● Task prompt:
Below are the records; locate each line with the word "println" and copy it.

● Extracted entries:
--
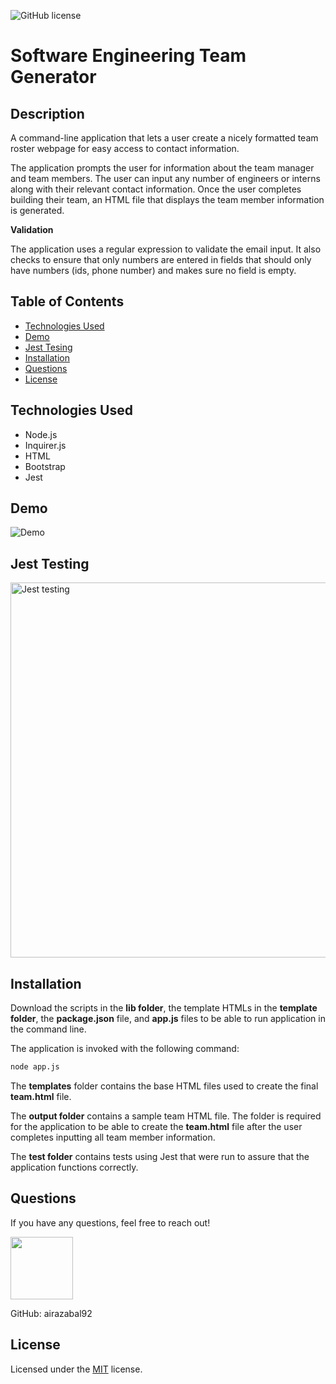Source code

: ![GitHub license](https://img.shields.io/badge/license-MIT-blue.svg)

# Software Engineering Team Generator

## Description

A command-line application that lets a user create a nicely formatted team roster webpage for easy access to contact information.

The application prompts the user for information about the team manager and team members. The user can input any number of engineers or interns along with their relevant contact information. Once the user completes building their team, an HTML file that displays the team member information is generated.

**Validation**

The application uses a regular expression to validate the email input. It also checks to ensure that only numbers are entered in fields that should only have numbers (ids, phone number) and makes sure no field is empty.

## Table of Contents

- [Technologies Used](#technologies-used)
- [Demo](#demo)
- [Jest Tesing](#jest-testing)
- [Installation](#installation)
- [Questions](#questions)
- [License](#license)

## Technologies Used

- Node.js
- Inquirer.js
- HTML
- Bootstrap
- Jest

## Demo

<img src="https://i.imgur.com/J1KgiSH.gif" alt="Demo"/>

## Jest Testing

<img src="https://i.imgur.com/gxdS3ii.png" alt="Jest testing" width="600"/>

## Installation

Download the scripts in the <b>lib folder</b>, the template HTMLs in the <b>template folder</b>, the <b>package.json</b> file, and <b>app.js</b> files to be able to run application in the command line.

The application is invoked with the following command:

```sh
node app.js
```

The <b>templates</b> folder contains the base HTML files used to create the final <b>team.html</b> file.

The <b>output folder</b> contains a sample team HTML file. The folder is required for the application to be able to create the <b>team.html</b> file after the user completes inputting all team member information.

The <b>test folder</b> contains tests using Jest that were run to assure that the application functions correctly.

## Questions

If you have any questions, feel free to reach out!

 <img src="https://avatars0.githubusercontent.com/u/60761756?v=4" width="100">
  
 GitHub: airazabal92

## License

Licensed under the [MIT](https://github.com/microsoft/vscode/blob/master/LICENSE.txt) license.
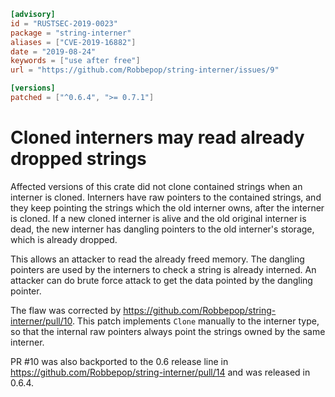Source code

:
 ```toml
[advisory]
id = "RUSTSEC-2019-0023"
package = "string-interner"
aliases = ["CVE-2019-16882"]
date = "2019-08-24"
keywords = ["use after free"]
url = "https://github.com/Robbepop/string-interner/issues/9"

[versions]
patched = ["^0.6.4", ">= 0.7.1"]
```

# Cloned interners may read already dropped strings

Affected versions of this crate did not clone contained strings when an interner is cloned.
Interners have raw pointers to the contained strings, and they keep pointing the strings which the old interner owns, after the interner is cloned.
If a new cloned interner is alive and the old original interner is dead, the new interner has dangling pointers to the old interner's storage, which is already dropped.

This allows an attacker to read the already freed memory.
The dangling pointers are used by the interners to check a string is already interned.
An attacker can do brute force attack to get the data pointed by the dangling pointer.

The flaw was corrected by <https://github.com/Robbepop/string-interner/pull/10>.
This patch implements `Clone` manually to the interner type, so that the internal raw pointers always point the strings owned by the same interner.

PR #10 was also backported to the 0.6 release line in
<https://github.com/Robbepop/string-interner/pull/14> and was released in 0.6.4.
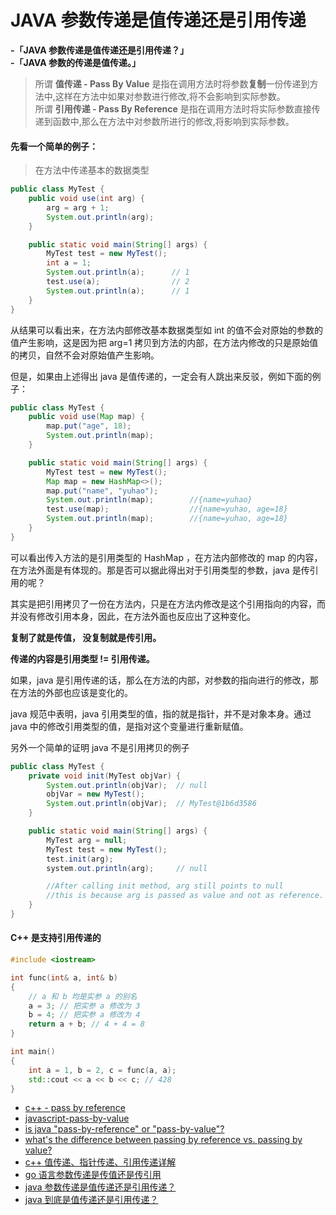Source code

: # JAVA 参数传递是值传递还是引用传递

**-「JAVA 参数传递是值传递还是引用传递？」**\
**-「JAVA 参数的传递是值传递。」**


> 所谓 **值传递 - Pass By Value**  是指在调用方法时将参数**复制**一份传递到方法中,这样在方法中如果对参数进行修改,将不会影响到实际参数。\
> 所谓 **引用传递 - Pass By Reference** 是指在调用方法时将实际参数直接传递到函数中,那么在方法中对参数所进行的修改,将影响到实际参数。

#### 先看一个简单的例子：

> 在方法中传递基本的数据类型

```java
public class MyTest {
    public void use(int arg) {
        arg = arg + 1;
        System.out.println(arg);
    }

    public static void main(String[] args) {
        MyTest test = new MyTest();
        int a = 1;
        System.out.println(a);      // 1
        test.use(a);                // 2
        System.out.println(a);      // 1
    }
}
```

从结果可以看出来，在方法内部修改基本数据类型如 int 的值不会对原始的参数的值产生影响，这是因为把 arg=1
拷贝到方法的内部，在方法内修改的只是原始值的拷贝，自然不会对原始值产生影响。

但是，如果由上述得出 java 是值传递的，一定会有人跳出来反驳，例如下面的例子：

```java
public class MyTest {
    public void use(Map map) {
        map.put("age", 18);
        System.out.println(map);
    }

    public static void main(String[] args) {
        MyTest test = new MyTest();
        Map map = new HashMap<>();
        map.put("name", "yuhao");
        System.out.println(map);        //{name=yuhao}
        test.use(map);                  //{name=yuhao, age=18}
        System.out.println(map);        //{name=yuhao, age=18}
    }
}
```

可以看出传入方法的是引用类型的 HashMap ，在方法内部修改的 map 的内容，在方法外面是有体现的。那是否可以据此得出对于引用类型的参数，java
是传引用的呢？

其实是把引用拷贝了一份在方法内，只是在方法内修改是这个引用指向的内容，而并没有修改引用本身，因此，在方法外面也反应出了这种变化。

**复制了就是传值， 没复制就是传引用。**

**传递的内容是引用类型 != 引用传递。**

如果，java 是引用传递的话，那么在方法的内部，对参数的指向进行的修改，那在方法的外部也应该是变化的。

java 规范中表明，java 引用类型的值，指的就是指针，并不是对象本身。通过 java 中的修改引用类型的值，是指对这个变量进行重新赋值。

另外一个简单的证明 java 不是引用拷贝的例子

```java
public class MyTest {
    private void init(MyTest objVar) {
        System.out.println(objVar);  // null
        objVar = new MyTest();
        System.out.println(objVar);  // MyTest@1b6d3586
    }

    public static void main(String[] args) {
        MyTest arg = null;
        MyTest test = new MyTest();
        test.init(arg);
        system.out.println(arg);     // null

        //After calling init method, arg still points to null
        //this is because arg is passed as value and not as reference.
    }
}
```

#### C++ 是支持引用传递的

```c++
#include <iostream>

int func(int& a, int& b)
{
    // a 和 b 均是实参 a 的别名
    a = 3; // 把实参 a 修改为 3
    b = 4; // 把实参 a 修改为 4
    return a + b; // 4 + 4 = 8
}

int main()
{
    int a = 1, b = 2, c = func(a, a);
    std::cout << a << b << c; // 428
}
```

+ [c++ - pass by reference](https://www.youtube.com/watch?v=gyIQ8YPeTuk)
+ [javascript-pass-by-value](https://www.aleksandrhovhannisyan.com/blog/javascript-pass-by-reference/#prerequisite-terminology-arguments-vs-parameters)
+ [is java "pass-by-reference" or "pass-by-value"?](https://stackoverflow.com/questions/40480/is-java-pass-by-reference-or-pass-by-value)
+ [what's the difference between passing by reference vs. passing by value?](https://stackoverflow.com/questions/373419/whats-the-difference-between-passing-by-reference-vs-passing-by-value/36208432)
+ [c++ 值传递、指针传递、引用传递详解](https://www.cnblogs.com/yanlingyin/archive/2011/12/07/2278961.html)
+ [go 语言参数传递是传值还是传引用](https://www.flysnow.org/2018/02/24/golang-function-parameters-passed-by-value.html)
+ [java 参数传递是值传递还是引用传递？](https://www.cnblogs.com/9513-/p/8484071.html)
+ [java 到底是值传递还是引用传递？](https://www.zhihu.com/question/31203609)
--
● Response area:
        System.out.println(arg);
        System.out.println(a);      // 1
        System.out.println(a);      // 1
        System.out.println(map);
        System.out.println(map);        //{name=yuhao}
        System.out.println(map);        //{name=yuhao, age=18}
        System.out.println(objVar);  // null
        System.out.println(objVar);  // MyTest@1b6d3586
        system.out.println(arg);     // null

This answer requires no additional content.